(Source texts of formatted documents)
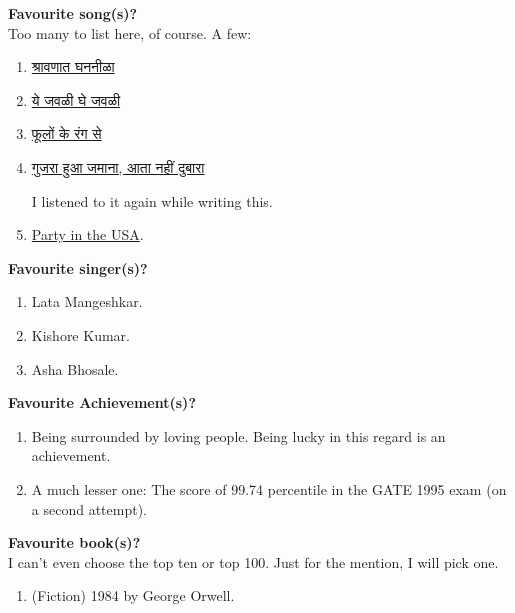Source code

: \documentclass[17pt]{extarticle}  %
\begin{document}
\begin{enumerate}
\begin{english}
\item
\textbf{Favourite song(s)?}\\
Too many to list here, of course. A few:
\begin{enumerate}
\item \begin{marathi}\href{https://youtu.be/I9Ehun8Ahk4?si=mRLlBz0B9LF-880y}{श्रावणात घननीळा}\end{marathi}
\item\begin{marathi}\href{https://youtu.be/QjCdcO4t1qI?si=HYx-DluK-yfos_GU}{ये जवळी घे जवळी}\end{marathi}
\item \begin{marathi}\href{https://youtu.be/4CwFFWleNNA?si=ZL-2KpfQ4d7v4GRL}{फूलों के रंग से}\end{marathi}
\item \begin{marathi}\href{https://youtu.be/I2RefAyeVRA?si=RrVtDNg5ekkHvkSH}{गुजरा हुआ जमाना, आता नहीं दुबारा} \end{marathi} I listened to it again while writing this.
\item \href{https://youtu.be/M11SvDtPBhA?si=2zDFraxrFgbzlw7y}{Party in the USA}.
\end{enumerate}

\item \textbf{Favourite singer(s)?}\\
\begin{enumerate}
\item Lata Mangeshkar.
\item Kishore Kumar.
\item Asha Bhosale.
\end{enumerate}

\item \textbf{Favourite Achievement(s)?}\\
\begin{enumerate}
\item Being surrounded by loving people. Being lucky in this regard is an achievement.
\item A much lesser one: The score of 99.74 percentile in the GATE 1995 exam (on a second attempt).
\end{enumerate}
\item \textbf{Favourite book(s)?}\\
I can't even choose the top ten or top 100. Just for the mention, I will pick one.
\begin{enumerate}
\item (Fiction) 1984 by George Orwell.
\end{enumerate}


\end{english}
\end{enumerate}
\end{document}
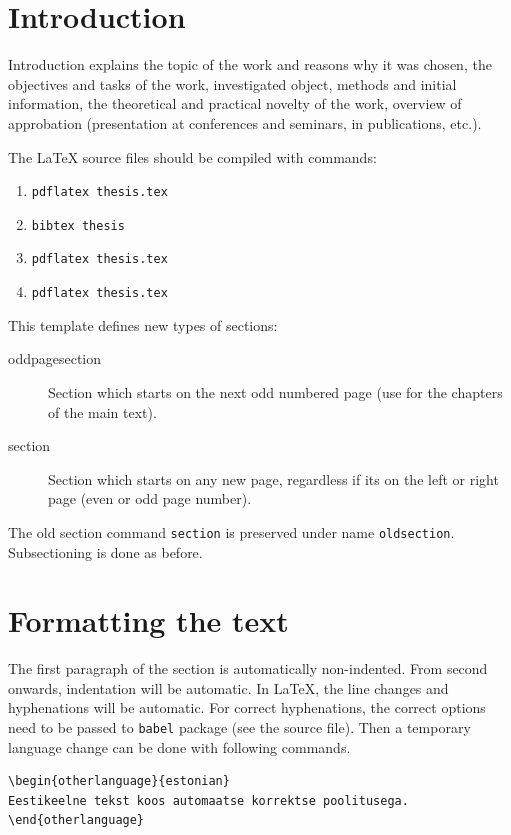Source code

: \section{Introduction}\label{sec:firstSec}

 Introduction explains the topic of the work and reasons why it was chosen, the objectives and tasks of the work, investigated object, methods and initial information, the theoretical and practical novelty of the work, overview of approbation (presentation at conferences and seminars, in publications, etc.).

The LaTeX source files should be compiled with commands:
\begin{enumerate}
\item \texttt{pdflatex thesis.tex}
\item \texttt{bibtex thesis}
\item \texttt{pdflatex thesis.tex}
\item \texttt{pdflatex thesis.tex}
\end{enumerate}

This template defines new types of sections:
\begin{description}
\item[oddpagesection] Section which starts on the next odd numbered page (use for the chapters of the main text).
\item[section] Section which starts on any new page, regardless if its on the left or right page (even or odd page number).
\end{description}
The old section command \texttt{section} is preserved under name \texttt{oldsection}. Subsectioning is done as before.

\section{Formatting the text}\label{sec:secondSec}
The first paragraph of the section is automatically non-indented. From second onwards, indentation will be automatic. In LaTeX, the line changes and hyphenations will be automatic. For correct hyphenations, the correct options need to be passed to \texttt{babel} package (see the source file). Then a temporary language change can be done with following commands.
\begin{verbatim}
\begin{otherlanguage}{estonian}
Eestikeelne tekst koos automaatse korrektse poolitusega. 
\end{otherlanguage}
\end{verbatim}

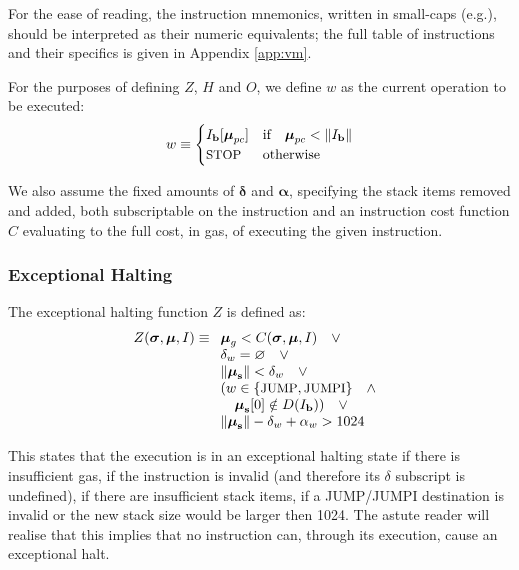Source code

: \documentclass[9pt,oneside]{amsart}
\makeatletter
\newcommand*\eg{e.g.\@\xspace}
\makeatother
\begin{document}
\begin{multicols}{2}
For the ease of reading, the instruction mnemonics, written in small-caps (\eg {}), should be interpreted as their numeric equivalents; the full table of instructions and their specifics is given in Appendix \ref{app:vm}.

For the purposes of defining $Z$, $H$ and $O$, we define $w$ as the current operation to be executed:
\begin{equation}\label{eq:currentoperation}
w \equiv \begin{cases} I_\mathbf{b}[\boldsymbol{\mu}_{pc}] & \text{if} \quad \boldsymbol{\mu}_{pc} < \lVert I_\mathbf{b} \rVert \\
\text{\small STOP} & \text{otherwise}
\end{cases}
\end{equation}

We also assume the fixed amounts of $\mathbf{\delta}$ and $\mathbf{\alpha}$, specifying the stack items removed and added, both subscriptable on the instruction and an instruction cost function $C$ evaluating to the full cost, in gas, of executing the given instruction.

\subsubsection{Exceptional Halting}

The exceptional halting function $Z$ is defined as:
\begin{equation}
Z(\boldsymbol{\sigma}, \boldsymbol{\mu}, I) \equiv
\begin{array}[t]{l}
\boldsymbol{\mu}_g < C(\boldsymbol{\sigma}, \boldsymbol{\mu}, I) \quad \vee \\
\mathbf{\delta}_w = \varnothing \quad \vee \\
\lVert\boldsymbol{\mu}_\mathbf{s}\rVert < \mathbf{\delta}_w \quad \vee \\
( w \in \{ \text{\small JUMP}, \text{\small JUMPI} \} \quad \wedge \\ \quad \boldsymbol{\mu}_\mathbf{s}[0] \notin D(I_\mathbf{b}) ) \quad \vee \\
\lVert\boldsymbol{\mu}_\mathbf{s}\rVert - \mathbf{\delta}_w + \mathbf{\alpha}_w > 1024 \quad
\end{array}
\end{equation}

This states that the execution is in an exceptional halting state if there is insufficient gas, if the instruction is invalid (and therefore its $\delta$ subscript is undefined), if there are insufficient stack items, if a {\small JUMP}/{\small JUMPI} destination is invalid or the new stack size would be larger then 1024. The astute reader will realise that this implies that no instruction can, through its execution, cause an exceptional halt.


\end{multicols}
\end{document}
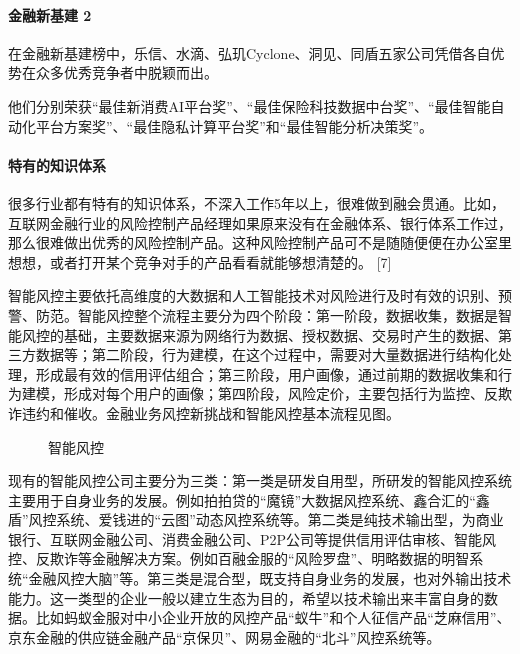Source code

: \documentclass[letterpaper,11pt,english]{sphinxmanual}
\begin{document}
\paragraph{金融新基建 2\sphinxfootnotemark[680]}
\label{\detokenize{chapter_project/AI_Finance:id10}}%
\begin{footnotetext}[680]\sphinxAtStartFootnote
{}
%
\end{footnotetext}\ignorespaces 
在金融新基建榜中，乐信、水滴、弘玑Cyclone、洞见、同盾五家公司凭借各自优势在众多优秀竞争者中脱颖而出。

他们分别荣获“最佳新消费AI平台奖”、“最佳保险科技数据中台奖”、“最佳智能自动化平台方案奖”、“最佳隐私计算平台奖”和“最佳智能分析决策奖”。


\paragraph{特有的知识体系}
\label{\detokenize{chapter_project/AI_Finance:id11}}
很多行业都有特有的知识体系，不深入工作5年以上，很难做到融会贯通。比如，互联网金融行业的风险控制产品经理如果原来没有在金融体系、银行体系工作过，那么很难做出优秀的风险控制产品。这种风险控制产品可不是随随便便在办公室里想想，或者打开某个竞争对手的产品看看就能够想清楚的。
{[}7{]}

智能风控主要依托高维度的大数据和人工智能技术对风险进行及时有效的识别、预警、防范。智能风控整个流程主要分为四个阶段：第一阶段，数据收集，数据是智能风控的基础，主要数据来源为网络行为数据、授权数据、交易时产生的数据、第三方数据等；第二阶段，行为建模，在这个过程中，需要对大量数据进行结构化处理，形成最有效的信用评估组合；第三阶段，用户画像，通过前期的数据收集和行为建模，形成对每个用户的画像；第四阶段，风险定价，主要包括行为监控、反欺诈违约和催收。金融业务风控新挑战和智能风控基本流程见图。

\begin{figure}[H]
\centering
\capstart

\noindent{}
\caption{智能风控}\label{\detokenize{chapter_project/AI_Finance:id35}}\end{figure}

现有的智能风控公司主要分为三类：第一类是研发自用型，所研发的智能风控系统主要用于自身业务的发展。例如拍拍贷的“魔镜”大数据风控系统、鑫合汇的“鑫盾”风控系统、爱钱进的“云图”动态风控系统等。第二类是纯技术输出型，为商业银行、互联网金融公司、消费金融公司、P2P公司等提供信用评估审核、智能风控、反欺诈等金融解决方案。例如百融金服的“风险罗盘”、明略数据的明智系统“金融风控大脑”等。第三类是混合型，既支持自身业务的发展，也对外输出技术能力。这一类型的企业一般以建立生态为目的，希望以技术输出来丰富自身的数据。比如蚂蚁金服对中小企业开放的风控产品“蚁牛”和个人征信产品“芝麻信用”、京东金融的供应链金融产品“京保贝”、网易金融的“北斗”风控系统等。
\end{document}
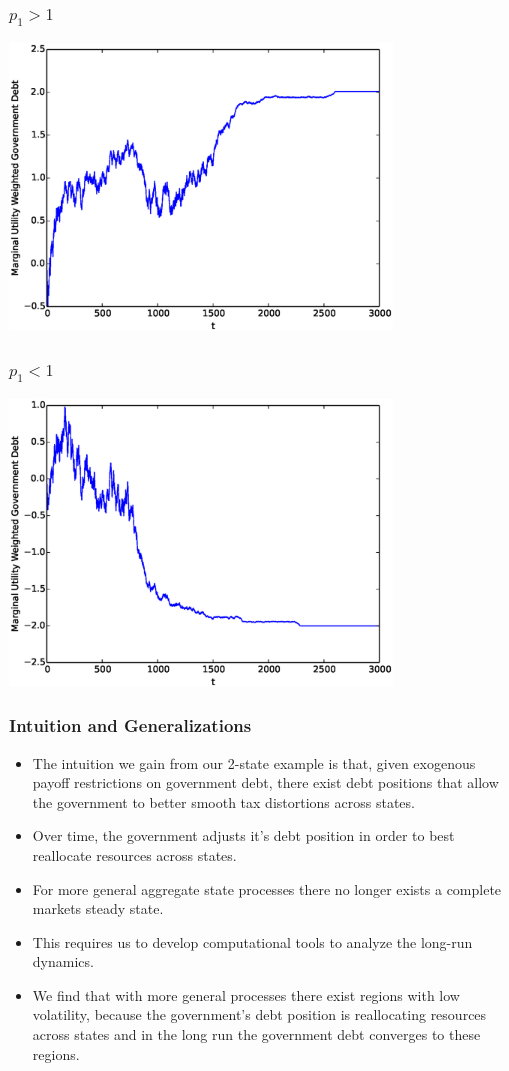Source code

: \documentclass{beamer}
\begin{document}
\begin{frame}
	\frametitle{$p_1 > 1$}
	\begin{center}
	\includegraphics[width=4in]{Images/port1.eps}
	\end{center}
\end{frame}

\begin{frame}
	\frametitle{$p_1 < 1$}
	\begin{center}
	\includegraphics[width=4in]{Images/port2.eps}
	\end{center}
\end{frame}

\begin{frame}
	\frametitle{Intuition and Generalizations}
	\begin{itemize}
		\item The intuition we gain from our 2-state example is that, given exogenous payoff restrictions on government debt, there exist debt positions that allow the government to better smooth tax distortions across states.
		\item  Over time, the government adjusts it's debt position in order to best reallocate resources across states.
		\item  For more general aggregate state processes there no longer exists a complete markets steady state.
		\item  This requires us to develop computational tools to analyze the long-run dynamics.
		\item  We find that with more general processes there exist regions with low volatility, because the government's debt position is reallocating resources across states and in the long run the government debt converges to these regions.
	\end{itemize}
\end{frame}
\end{document}
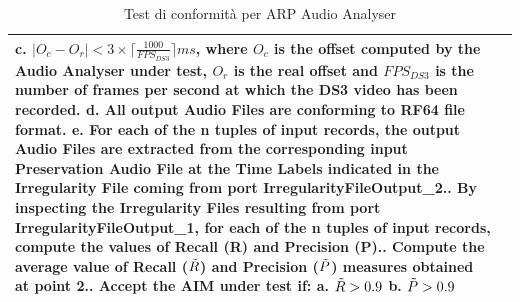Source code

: \begin{table}[h]
\begin{tabular}{|p{}|p{}|}
            	   c.	$|O_c - O_r| < 3 \times \lceil\frac{1000}{FPS_{DS3}}\rceil ms$, where $O_c$ is the offset computed by the Audio Analyser under test, $O_r$ is the real offset and $FPS_{DS3}$ is the number of frames per second at which the DS3 video has been recorded.\newline
            	   d.	All output Audio Files are conforming to RF64 file format.\newline
            	   e.	For each of the n tuples of input records, the output Audio Files are extracted from the corresponding input Preservation Audio File at the Time Labels indicated in the Irregularity File coming from port IrregularityFileOutput\_2.\newline
            	2.	By inspecting the Irregularity Files resulting from port IrregularityFileOutput\_1, for each of the n tuples of input records, compute the values of Recall (R) and Precision (P).\newline
            	3.	Compute the average value of Recall ($\Tilde{R}$) and Precision ($\Tilde{P}$) measures obtained at point 2.\newline
            	4.	Accept the AIM under test if:\newline
                	a.	$\Tilde{R} > 0.9$\newline
                	b.	$\Tilde{P} > 0.9$\\
        \hline
    \end{tabular}
    \caption{Test di conformità per \ac{ARP} Audio Analyser}
    \label{tab:audioanalyser-valutazione}
\end{table}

> Exercise: The answer must be a single number: the count of lines above that contain the word "marathi".

> Task output: 4